平安当時、相撲は宮中の年中行事で「相撲節会(すまひのせちえ)」と呼ばれていました。正月17日に行われる弓の儀式「射礼(じゃらい)」、5月5日に行われる馬上から弓を射る儀式「騎射(うまゆみ)」と並んで、「相撲節会」は「三度節」のひとつに数えられていました。当初は7月7日に行われる行事でした。
源氏物語には、相撲が「竹河」と「椎本」の帖に登場します。相撲そのものは登場しませんが、平安貴族の生活の中で、「相撲節会」がどのような位置にあったのかを垣間みることができます。「椎本」で、宇治に住んで出家をのぞむばかりの没落した皇族・八の宮に、薫の君が宇治への再来を約束する場面です。
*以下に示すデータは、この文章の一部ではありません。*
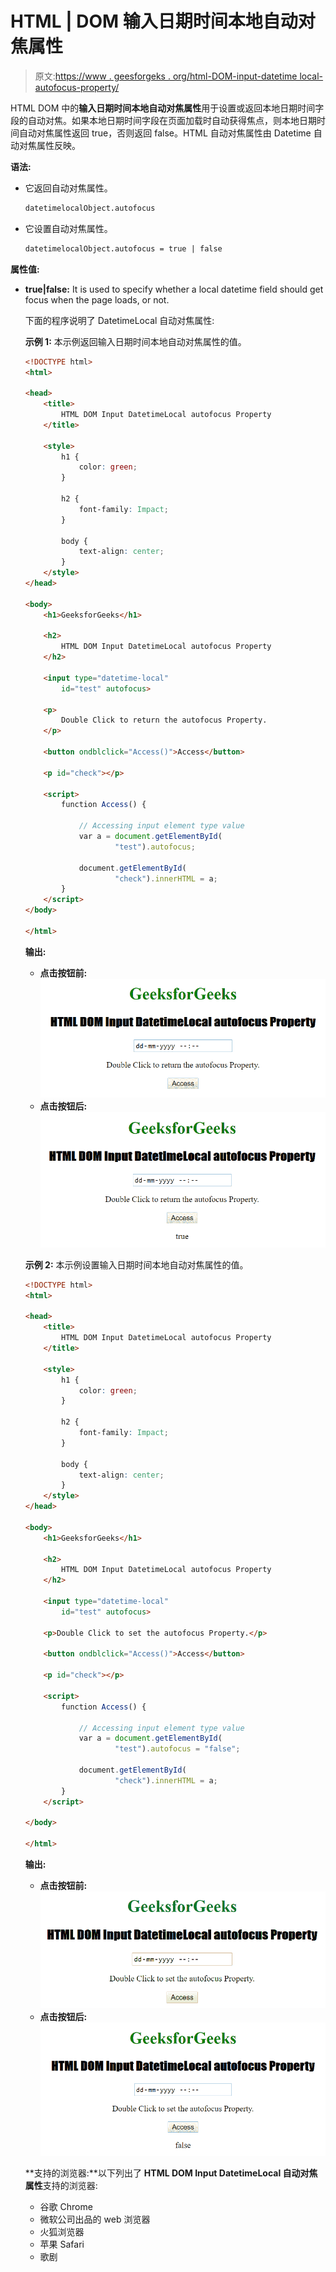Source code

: # HTML | DOM 输入日期时间本地自动对焦属性

> 原文:[https://www . geesforgeks . org/html-DOM-input-datetime local-autofocus-property/](https://www.geeksforgeeks.org/html-dom-input-datetimelocal-autofocus-property/)

HTML DOM 中的**输入日期时间本地自动对焦属性**用于设置或返回本地日期时间字段的自动对焦。如果本地日期时间字段在页面加载时自动获得焦点，则本地日期时间自动对焦属性返回 true，否则返回 false。HTML 自动对焦属性由 Datetime 自动对焦属性反映。

**语法:**

*   它返回自动对焦属性。

    ```html
    datetimelocalObject.autofocus
    ```

*   它设置自动对焦属性。

    ```html
    datetimelocalObject.autofocus = true | false
    ```

**属性值:**

*   **true|false:** It is used to specify whether a local datetime field should get focus when the page loads, or not.

    下面的程序说明了 DatetimeLocal 自动对焦属性:

    **示例 1:** 本示例返回输入日期时间本地自动对焦属性的值。

    ```html
    <!DOCTYPE html> 
    <html> 

    <head> 
        <title>
            HTML DOM Input DatetimeLocal autofocus Property
        </title> 

        <style> 
            h1 { 
                color: green; 
            } 

            h2 { 
                font-family: Impact; 
            } 

            body { 
                text-align: center; 
            } 
        </style> 
    </head> 

    <body> 
        <h1>GeeksforGeeks</h1> 

        <h2>
            HTML DOM Input DatetimeLocal autofocus Property
        </h2> 

        <input type="datetime-local"
            id="test" autofocus> 

        <p>
            Double Click to return the autofocus Property.
        </p> 

        <button ondblclick="Access()">Access</button> 

        <p id="check"></p> 

        <script> 
            function Access() { 

                // Accessing input element type value 
                var a = document.getElementById( 
                        "test").autofocus; 

                document.getElementById( 
                        "check").innerHTML = a; 
            } 
        </script> 
    </body> 

    </html>
    ```

    **输出:**

    *   **点击按钮前:**
        ![](img/6834b9c4c0fef6500d57ac4c59f98880.png)
    *   **点击按钮后:**
        ![](img/c8bf367836e0cd3efe1444c676ec4dbd.png)

    **示例 2:** 本示例设置输入日期时间本地自动对焦属性的值。

    ```html
    <!DOCTYPE html> 
    <html> 

    <head> 
        <title>
            HTML DOM Input DatetimeLocal autofocus Property
        </title> 

        <style> 
            h1 { 
                color: green; 
            } 

            h2 { 
                font-family: Impact; 
            } 

            body { 
                text-align: center; 
            } 
        </style> 
    </head> 

    <body> 
        <h1>GeeksforGeeks</h1>

        <h2>
            HTML DOM Input DatetimeLocal autofocus Property
        </h2> 

        <input type="datetime-local"
            id="test" autofocus> 

        <p>Double Click to set the autofocus Property.</p> 

        <button ondblclick="Access()">Access</button> 

        <p id="check"></p> 

        <script> 
            function Access() { 

                // Accessing input element type value 
                var a = document.getElementById( 
                        "test").autofocus = "false"; 

                document.getElementById( 
                        "check").innerHTML = a; 
            } 
        </script> 

    </body> 

    </html>
    ```

    **输出:**

    *   **点击按钮前:**
        ![](img/c67048b895943de2e1621ec8e47ed48a.png)
    *   **点击按钮后:**
        ![](img/31d8029bb785505786757e7dd38b9bd3.png)

    **支持的浏览器:**以下列出了 **HTML DOM Input DatetimeLocal 自动对焦属性**支持的浏览器:

    *   谷歌 Chrome
    *   微软公司出品的 web 浏览器
    *   火狐浏览器
    *   苹果 Safari
    *   歌剧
≪「……こういう対面もこれが最後になりはしないかと、心細さについ怺えかねて下らぬ愚痴を数々申してしまいました」とお泣きになります。
客人の君(薫)、
いかならん世にか離れせん長きよの ちぎり結べる草のいほりは
(末長くお約束いたしましたからは、いつの世にこの草の庵をお見捨てしましょうぞ)
相撲節会など、公の御用の忙しい時が過ぎましてから、またお伺いいたしましょう。≫(『潤一郎訳源氏物語』谷崎潤一郎・中央公論社)
薫の君が不在の言い訳に使って十分な理解が得られるほど、「相撲節会」は宮中の一大イベントでした。薫の君は、当時、「相撲節会」を主宰する側である近衛府の重職にあったのです。